Seaside is a small town on the northern Oregon Coast, an hour-and-a-half drive from Portland. It has long been a popular destination for vacationing families and spring-break revelers. It’s home to skee-ball, bumper cars and Lewis and Clark’s salt works.
A fight broke out among several young males in Seaside during the Labor Day weekend in 1962. When police moved in to break it up, hundreds of young white people went on a rampage, bombarding police with rocks and beer bottles, full and empty. (Yes, alcohol was involved.)
Firefighters trained hoses on the rioters; the rioters took knives to the hoses. The hoses they didn’t slash, they turned on the firefighters. Storefront windows on Broadway were smashed, cars were vandalized.

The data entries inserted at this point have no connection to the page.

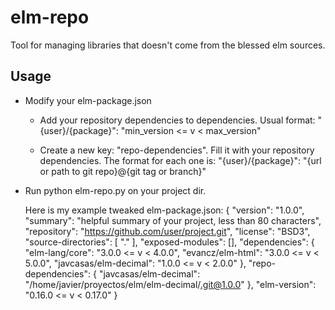 # elm-repo
Tool for managing libraries that doesn't come from the blessed elm sources.

## Usage

  * Modify your elm-package.json

    * Add your repository dependencies to dependencies.
      Usual format: "{user}/{package}": "min_version <= v < max_version"

    * Create a new key: "repo-dependencies".
      Fill it with your repository dependencies. The format for each one is:
        "{user}/{package}": "{url or path to git repo}@{git tag or branch}"

  * Run python elm-repo.py on your project dir.

    Here is my example tweaked elm-package.json:
    {
        "version": "1.0.0",
        "summary": "helpful summary of your project, less than 80 characters",
        "repository": "https://github.com/user/project.git",
        "license": "BSD3",
        "source-directories": [
            "."
        ],
        "exposed-modules": [],
        "dependencies": {
            "elm-lang/core": "3.0.0 <= v < 4.0.0",
            "evancz/elm-html": "3.0.0 <= v < 5.0.0",
            "javcasas/elm-decimal": "1.0.0 <= v < 2.0.0"
        },
        "repo-dependencies": {
            "javcasas/elm-decimal": "/home/javier/proyectos/elm/elm-decimal/.git@1.0.0"
        },
        "elm-version": "0.16.0 <= v < 0.17.0"
    }
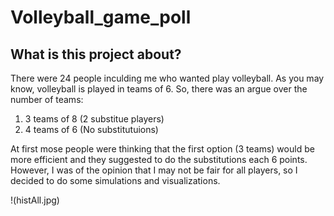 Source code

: # Volleyball_game_poll
## What is this project about?
There were 24 people inculding me who wanted play volleyball. As you may know, volleyball is played in teams of 6. So, there was an argue over the number of teams:
1. 3 teams of 8 (2 substitue players)
2. 4 teams of 6 (No substitutuions)

At first mose people were thinking that the first option (3 teams) would be more efficient and they suggested to do the substitutions each 6 points. However, I was of the opinion that I may not be fair for all players, so I decided to do some simulations and visualizations.

!(histAll.jpg)
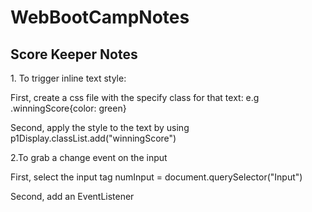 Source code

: # WebBootCampNotes
<h2>Score Keeper Notes</h2>
1. To trigger inline text style:<return>
<p>First, create a css file with the specify class for that text: e.g .winningScore{color: green}</p>
<p>Second, apply the style to the text by using p1Display.classList.add("winningScore")<return></p>
2.To grab a change event on the input <return>
<p>First, select the input tag numInput = document.querySelector("Input")</p>
<p>Second, add an EventListener</p>
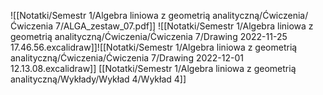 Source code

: ![[Notatki/Semestr 1/Algebra liniowa z geometrią analityczną/Ćwiczenia/Ćwiczenia 7/ALGA_zestaw_07.pdf]]
![[Notatki/Semestr 1/Algebra liniowa z geometrią analityczną/Ćwiczenia/Ćwiczenia 7/Drawing 2022-11-25 17.46.56.excalidraw]]![[Notatki/Semestr 1/Algebra liniowa z geometrią analityczną/Ćwiczenia/Ćwiczenia 7/Drawing 2022-12-01 12.13.08.excalidraw]]
[[Notatki/Semestr 1/Algebra liniowa z geometrią analityczną/Wykłady/Wykład 4/Wykład 4]] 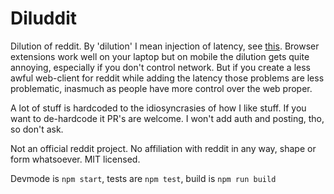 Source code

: # Diluddit

Dilution of reddit. By 'dilution' I mean injection of latency, see [this](https://howonlee.github.io/2020/02/12/I-20Add-2020-20Seconds-20of-20Latency-20to-20Every-20Website-20I-20Visit.html). Browser extensions work well on your laptop but on mobile the dilution gets quite annoying, especially if you don't control network. But if you create a less awful web-client for reddit while adding the latency those problems are less problematic, inasmuch as people have more control over the web proper.

A lot of stuff is hardcoded to the idiosyncrasies of how I like stuff. If you want to de-hardcode it PR's are welcome. I won't add auth and posting, tho, so don't ask.

Not an official reddit project. No affiliation with reddit in any way, shape or form whatsoever. MIT licensed.

Devmode is `npm start`, tests are `npm test`, build is `npm run build`

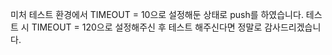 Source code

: 미처 테스트 환경에서 TIMEOUT = 10으로 설정해둔 상태로 push를 하였습니다.
테스트 시 TIMEOUT = 120으로 설정해주신 후 테스트 해주신다면 정말로 감사드리겠습니다.

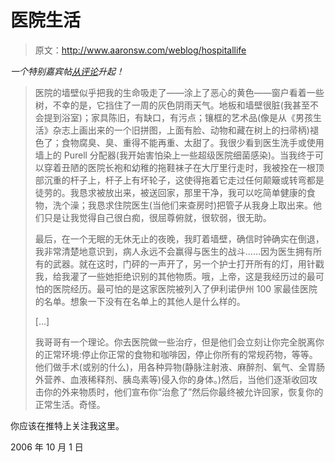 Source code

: # 医院生活

> 原文：<http://www.aaronsw.com/weblog/hospitallife>

*一个特别嘉宾帖[从评论](http://www.aaronsw.com/weblog/femhosp#c6)升起！*

> 医院的墙壁似乎把我的生命吸走了——涂上了恶心的黄色——窗户看着一些树，不幸的是，它挡住了一周的灰色阴雨天气。地板和墙壁很脏(我甚至不会提到浴室)；家具陈旧，有缺口，有污点；镶框的艺术品(像是从《男孩生活》杂志上画出来的一个旧拼图，上面有脸、动物和藏在树上的扫帚柄)褪色了；食物腐臭、臭、重得不能再重、太甜了。我很少看到医生洗手或使用墙上的 Purell 分配器(我开始害怕染上一些超级医院细菌感染)。当我终于可以穿着丑陋的医院长袍和幼稚的拖鞋袜子在大厅里行走时，我被拴在一根顶部沉重的杆子上，杆子上有坏轮子，这使得拖着它走过任何颠簸或转弯都是徒劳的。我恳求被放出来，被送回家，那里干净，我可以吃简单健康的食物，洗个澡；我恳求住院医生(当他们来查房时)把管子从我身上取出来。他们只是让我觉得自己很白痴，很屈尊俯就，很软弱，很无助。
> 
> 最后，在一个无眠的无休无止的夜晚，我盯着墙壁，确信时钟确实在倒退，我非常清楚地意识到，病人永远不会赢得与医生的战斗……因为医生拥有所有的武器。就在这时，门砰的一声开了，另一个护士打开所有的灯，用针戳我，给我灌了一些她拒绝识别的其他物质。哦，上帝，这是我经历过的最可怕的医院经历。最可怕的是这家医院被列入了伊利诺伊州 100 家最佳医院的名单。想象一下没有在名单上的其他人是什么样的。
> 
> […]
> 
> 我哥哥有一个理论。你去医院做一些治疗，但是他们会立刻让你完全脱离你的正常环境:停止你正常的食物和咖啡因，停止你所有的常规药物，等等。他们做手术(或别的什么)，用各种异物(静脉注射液、麻醉剂、氧气、全胃肠外营养、血液稀释剂、胰岛素等)侵入你的身体。)然后，当他们逐渐收回攻击你的外来物质时，他们宣布你“治愈了”然后你最终被允许回家，恢复你的正常生活。奇怪。

你应该在推特上关注我这里。

2006 年 10 月 1 日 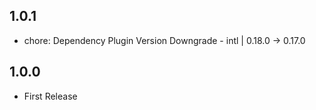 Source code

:## 1.0.1

* chore: Dependency Plugin Version Downgrade - intl | 0.18.0 -> 0.17.0

## 1.0.0

* First Release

The thirty-foot-high lifeguard tower was pulled from the beach. Police reinforcements came from Astoria and Portland. Sixty people were arrested.
The rioters were so energized they came back and did it again the following Labor Day and then again in 1964. In 1965 hundreds of state police and national guardsmen were ready and all was quiet that year.
A twenty-five-year anniversary melee occurred during spring break in 1999, but it was short-lived. The rioters didn’t seem to have their hearts in it, just a few smashed store windows and some vandalism.
Fast-forward a few decades: the Keene Pumpkin Festival. The small New Hampshire town hosts its annual harvest festival. The centerpiece is a display of thousands of carved pumpkins in Keene’s downtown. Keene set the Guiness record for lit jack o’ lanterns with 30,581 in 2013.
In 2014, drunken students from Keene State College joined the festivities and turned it into a riot. (Yes, alcohol was involved.) As one intrepid participant put it: “It’s just like a rush. You’re revolting from the cops. It’s fucking wicked.”
There was no social media in the 1960s. The Keene riots, two months after the killing of Michael Brown and resultant upheavals in Ferguson Missouri, unleashed barrages of ridicule on Twitter.
- White people in New Hampshire really need to do some self-reflection and regulate their animal impulses in the wake of #keenepumpkinfest.
- If white people continue to glorify pumpkin violence in their culture they deserve the spice-latte thug stereotypes.
- White students vandalizing. Where are the leaders who will speak about this culture of violence?
- Don’t these people have jobs? Where are the white fathers? What will end this corrosive culture of violence?!